Roger Evans Howe is William R. Kenan, Jr. Professor Emeritus of Mathematics at Yale University, and Curtis D. Robert Endowed Chair in Mathematics Education at Texas A&M University. He is well known for his contributions to representation theory, and in particular for the notion of a reductive dual pair, sometimes known as a Howe pair, and the Howe correspondence. His contributions to mathematics education are also well-documented.

Biography

He attended Ithaca High School, then Harvard University as an undergraduate, winning the William Lowell Putnam Mathematical Competition in 1964. He obtained his Ph.D. from University of California, Berkeley in 1969. His thesis, titled On representations of nilpotent groups, was written under the supervision of Calvin Moore. Between 1969 and 1974, Howe taught at the State University of New York in Stony Brook before joining the Yale faculty in 1974. His doctoral students include Ju-Lee Kim, Jian-Shu Li, Zeev Rudnick, Eng-Chye Tan, and Chen-Bo Zhu. He moved to Texas A&M University in 2015.

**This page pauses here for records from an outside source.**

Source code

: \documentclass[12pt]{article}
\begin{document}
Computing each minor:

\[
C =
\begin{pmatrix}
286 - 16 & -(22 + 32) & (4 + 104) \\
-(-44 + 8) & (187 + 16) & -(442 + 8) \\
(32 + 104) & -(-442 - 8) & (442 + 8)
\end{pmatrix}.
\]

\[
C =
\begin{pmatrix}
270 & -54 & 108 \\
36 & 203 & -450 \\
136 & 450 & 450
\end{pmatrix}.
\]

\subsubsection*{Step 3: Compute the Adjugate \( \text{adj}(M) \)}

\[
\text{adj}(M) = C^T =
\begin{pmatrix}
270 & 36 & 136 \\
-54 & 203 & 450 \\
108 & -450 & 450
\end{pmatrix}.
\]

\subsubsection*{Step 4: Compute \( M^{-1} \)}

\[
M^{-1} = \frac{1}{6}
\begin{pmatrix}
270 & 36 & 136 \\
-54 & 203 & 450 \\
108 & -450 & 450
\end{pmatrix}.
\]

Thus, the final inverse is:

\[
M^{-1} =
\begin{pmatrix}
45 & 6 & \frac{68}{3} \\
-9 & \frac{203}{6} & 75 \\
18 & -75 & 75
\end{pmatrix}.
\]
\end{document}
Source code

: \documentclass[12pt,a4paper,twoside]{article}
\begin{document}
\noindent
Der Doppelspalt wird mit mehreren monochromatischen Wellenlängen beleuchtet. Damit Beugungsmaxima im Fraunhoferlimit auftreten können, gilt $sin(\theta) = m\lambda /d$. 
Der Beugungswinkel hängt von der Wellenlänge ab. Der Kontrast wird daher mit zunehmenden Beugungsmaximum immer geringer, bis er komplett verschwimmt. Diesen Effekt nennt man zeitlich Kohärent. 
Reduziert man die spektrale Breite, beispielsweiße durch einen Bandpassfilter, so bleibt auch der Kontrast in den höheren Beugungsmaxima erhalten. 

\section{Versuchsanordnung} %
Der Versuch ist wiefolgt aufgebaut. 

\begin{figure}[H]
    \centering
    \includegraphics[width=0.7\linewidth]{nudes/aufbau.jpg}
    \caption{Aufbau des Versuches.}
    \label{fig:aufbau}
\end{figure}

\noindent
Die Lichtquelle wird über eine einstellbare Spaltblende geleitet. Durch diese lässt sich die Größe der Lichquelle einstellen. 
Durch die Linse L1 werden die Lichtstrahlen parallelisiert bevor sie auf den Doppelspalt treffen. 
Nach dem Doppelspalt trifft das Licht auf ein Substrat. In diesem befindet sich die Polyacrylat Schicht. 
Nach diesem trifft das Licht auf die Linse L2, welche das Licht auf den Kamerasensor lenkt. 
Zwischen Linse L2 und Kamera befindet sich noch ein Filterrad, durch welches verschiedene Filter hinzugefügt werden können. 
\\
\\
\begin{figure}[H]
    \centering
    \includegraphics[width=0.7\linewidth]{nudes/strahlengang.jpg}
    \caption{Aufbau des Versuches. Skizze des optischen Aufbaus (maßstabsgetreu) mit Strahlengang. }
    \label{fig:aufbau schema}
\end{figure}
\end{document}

He has been a fellow of the American Academy of Arts and Sciences since 1993, and a member of the National Academy of Sciences since 1994.

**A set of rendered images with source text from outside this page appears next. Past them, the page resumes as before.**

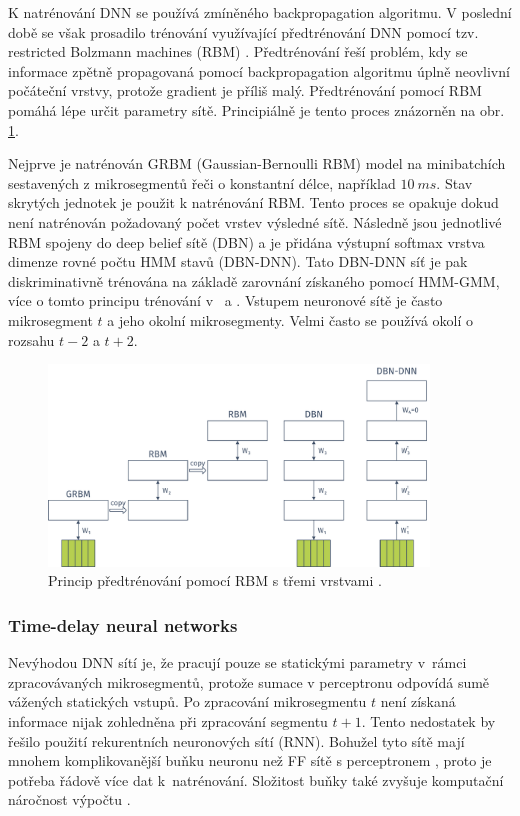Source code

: K natrénování DNN se používá zmíněného backpropagation algoritmu. V poslední době se však prosadilo trénování využívající předtrénování DNN pomocí tzv. restricted Bolzmann machines (RBM) \cite{Hinton2012}. Předtrénování řeší problém, kdy se informace zpětně propagovaná pomocí backpropagation algoritmu úplně neovlivní počáteční vrstvy, protože gradient je příliš malý. Předtrénování pomocí RBM pomáhá lépe určit parametry sítě. Principiálně je tento proces znázorněn na obr. \ref{fig:asr:acoustic:dnn:pretraining}.

Nejprve je natrénován GRBM (Gaussian-Bernoulli RBM) model na minibatchích sestavených z mikrosegmentů řeči o konstantní délce, například $10\ ms$. Stav skrytých jednotek je použit k natrénování RBM. Tento proces se opakuje dokud není natrénován požadovaný počet vrstev výsledné sítě. Následně jsou jednotlivé RBM spojeny do deep belief sítě (DBN) a je přidána výstupní softmax vrstva dimenze rovné počtu HMM stavů (DBN-DNN). Tato DBN-DNN síť je pak diskriminativně trénována na základě zarovnání získaného pomocí HMM-GMM, více o tomto principu trénování v~\cite{Hinton2012} a \cite{Vesely2013}. Vstupem neuronové sítě je často mikrosegment $t$ a jeho okolní mikrosegmenty. Velmi často se používá okolí o rozsahu $t-2$ a $t+2$.

\begin{figure}[hbpt]
  \centering
  \includegraphics[width=0.9\textwidth]{./ch4-asr/img/pretraining.pdf}
  \caption{Princip předtrénování pomocí RBM s třemi vrstvami \cite{Hinton2012}.}
  \label{fig:asr:acoustic:dnn:pretraining}
\end{figure}

\subsubsection{Time-delay neural networks}

Nevýhodou DNN sítí je, že pracují pouze se statickými parametry v~rámci zpracovávaných mikrosegmentů, protože sumace v perceptronu odpovídá sumě vážených statických vstupů. Po zpracování mikrosegmentu $t$ není získaná informace nijak zohledněna při zpracování segmentu $t+1$. Tento nedostatek by řešilo použití rekurentních neuronových sítí (RNN). Bohužel tyto sítě mají mnohem komplikovanější buňku neuronu než FF sítě s perceptronem \cite{Amodei2016}, proto je potřeba řádově více dat k~natrénování. Složitost buňky také zvyšuje komputační náročnost výpočtu \cite{Hannun2014}.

Howe received a Lester R. Ford Award in 1984. In 2006 he was awarded the American Mathematical Society Distinguished Public Service Award in recognition of his "multifaceted contributions to mathematics and to mathematics education." In 2012 he became a fellow of the American Mathematical Society. In 2015 he received the inaugural Award for Excellence in Mathematics Education.